Contrairement à l'article précédent qui exposait mes grandes déceptions récentes, voici une liste de 5 films que j'ai adorés. Au programme : un film français sensible et sans cliché, la résolution d'une enquête entièrement montrée du point de vue d'un écran d'ordinateur, un Xavier Dolan que je craignais, une rencontre amoureuse plus touchante que prévue, et un superbe thriller à la Prisoners.
Otez-moi d'un doute (A.J. Edwards, 2014)
Je commence avec Otez-moi d'un doute qui est une véritable pépite. Depuis que j'ai vu La délicatesse il y a quelques années, je considère que François Damiens a un potentiel émotionnel démesuré. Dans Otez-moi d'un doute, l'acteur fait encore des merveilles. Il est par ailleurs très bien accompagné, car le casting est de haute volée. Cécile de France, même si elle nous ressort son éternel personnage de femme indépendante et rentre-dedans, est époustouflante. Guy Marchand est émouvant, mais pas autant qu'André Wilms que je ne connaissais pas et qui m'a littéralement scotché. Cet acteur nous offre une interprétation extraordinaire et amusante qu'il me sera difficile d'oublier. Par contre, et c'est pour moi l'unique défaut du film, je n'ai pas été emballé par l'histoire secondaire qui met en scène Alice de Lencquesaing et Estéban. Sous couvert d'humour, le personnage d'Estéban est, je trouve, extrêmement faux. Je n'ai jamais cru à ce personnage et ça m'a parfois sorti du film. Heureusement, Alice de Lencquesaing incarne son personnage avec une grande sensibilité et m'a ému à quelques reprises.

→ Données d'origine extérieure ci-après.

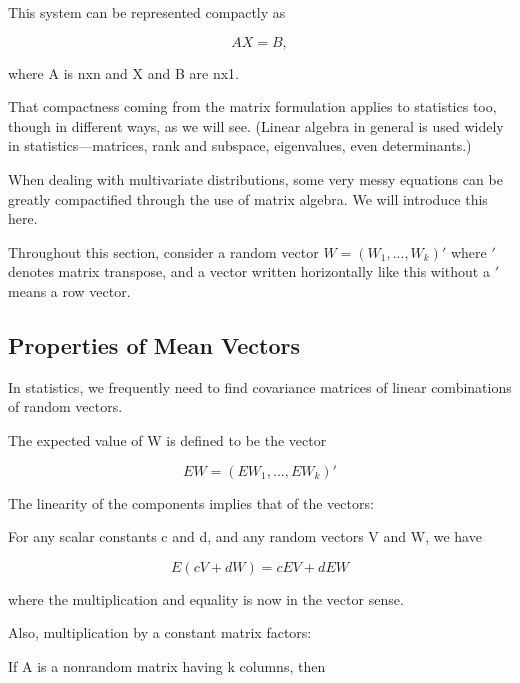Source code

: This system can be represented compactly as

\begin{equation}
\label{lin}
AX = B,
\end{equation}

where A is nxn and X and B are nx1.

That compactness coming from the matrix formulation applies to
statistics too, though in different ways, as we will see.  (Linear
algebra in general is used widely in statistics---matrices, rank and
subspace, eigenvalues, even determinants.)

When dealing with multivariate distributions, some very messy equations
can be greatly compactified through the use of matrix algebra.  We will
introduce this here.

Throughout this section, consider a random vector $W = (W_1,...,W_k)'$
where $'$ denotes matrix transpose, and a vector written horizontally like
this without a $'$ means a row vector.

\subsection{Properties of Mean Vectors}

In statistics, we frequently need to find covariance matrices of linear
combinations of random vectors.

\begin{definition}

The expected value of W is defined to be the vector

\begin{equation}
\label{evalrandvec}
EW = (EW_1,...,EW_k)'
\end{equation}

\end{definition}

The linearity of the components implies that of the vectors:  

For any scalar constants c and d, and any random vectors V and W, we
have

\begin{equation}
E(cV+dW) = c EV + d EW
\end{equation}

where the multiplication and equality is now in the vector sense.

Also, multiplication by a constant matrix factors:  

If A is a nonrandom matrix having k columns, then


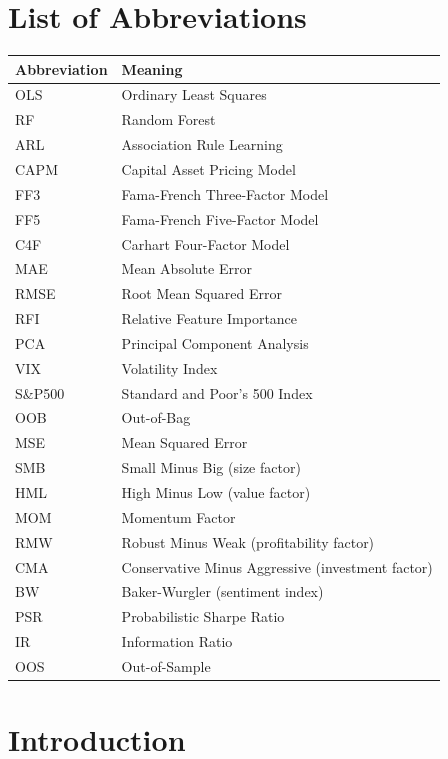 \documentclass[a4paper,11pt]{article}
\begin{document}
\newpage
\section*{List of Abbreviations}
\begin{tabular}{@{}ll}
\textbf{Abbreviation} & \textbf{Meaning} \\
\midrule
OLS & Ordinary Least Squares \\
RF & Random Forest \\
ARL & Association Rule Learning \\
CAPM & Capital Asset Pricing Model \\
FF3 & Fama-French Three-Factor Model \\
FF5 & Fama-French Five-Factor Model \\
C4F & Carhart Four-Factor Model \\
MAE & Mean Absolute Error \\
RMSE & Root Mean Squared Error \\
RFI & Relative Feature Importance \\
PCA & Principal Component Analysis \\
VIX & Volatility Index \\
S\&P500 & Standard and Poor's 500 Index \\
OOB & Out-of-Bag \\
MSE & Mean Squared Error \\
SMB & Small Minus Big (size factor) \\
HML & High Minus Low (value factor) \\
MOM & Momentum Factor \\
RMW & Robust Minus Weak (profitability factor) \\
CMA & Conservative Minus Aggressive (investment factor) \\
BW & Baker-Wurgler (sentiment index) \\
PSR & Probabilistic Sharpe Ratio \\
IR & Information Ratio \\
OOS & Out-of-Sample \\
\end{tabular}

\newpage
\tableofcontents
\newpage

\section{Introduction} \label{sec:introduction}
    
\end{document}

Mais surtout, outre ce casting presque parfait, j'ai trouvé le scénario très intelligent. Otez-moi d'un doute aurait pu 100 fois tomber dans les clichés, dans les mauvaises habitudes scénaristiques qu'on nous sert depuis des années dans le cinéma français. Et 100 fois, il ne le fait pas. Certaines situations, qui sont présentées au départ comme des possibles quiproquos, sont résolues de manière très habiles en prenant le spectateur à contre-pied. Par habitude, on a souvent la sensation que le film va emprunter telle ou telle voie un peu chiante et réchauffée. Et pourtant, il ne le fait jamais. C'est très malin, et mon plaisir a - petit à petit - augmenté tout au long du film, car j'ai été surpris à de multiples reprises. Bref, je vous encourage à voir Otez-moi d'un doute qui est, à plus d'une occasion, très brillant et très émouvant. Un drame sensible et drôle qui m'a déstabilisé.
Searching (Aneesh Chaganty, 2018)
Ce film est brillant. J'ai été bluffé par son parti pris (l'intégralité du film se passe sur un écran d'ordinateur) et happé dans une émotion qui m'est tombée dessus sans prévenir.
Searching, c'est l'histoire d'un père veuf qui, lorsque sa fille disparait suite à une soirée entre jeunes, tente par tous les moyens de retrouver sa trace en utilisant Internet et les réseaux sociaux. Un film qui aborde de multiples sujets tout en étant incroyablement ludique, car il touche notre génération ultra-connectée en plein coeur. J'ai adoré. Même si, je le sais, il y a quelques gros problèmes de scénario et que le film s'embarque, à la fin, dans un twist incohérent qui n'était pas du tout nécessaire, Searching m'a mis une claque. C'est une proposition de cinéma à la fois culottée, extrêmement bien réalisée et intelligente. Outre le côté quasiment ludique de la résolution de l'enquête, que j'ai suivie sans jamais m'ennuyer et qui est d'une fluidité incroyable, le film apporte des éléments d'émotion qui m'ont foutu à terre. En effet, le film a touché ma corde sensible : la nostalgie des moments passés.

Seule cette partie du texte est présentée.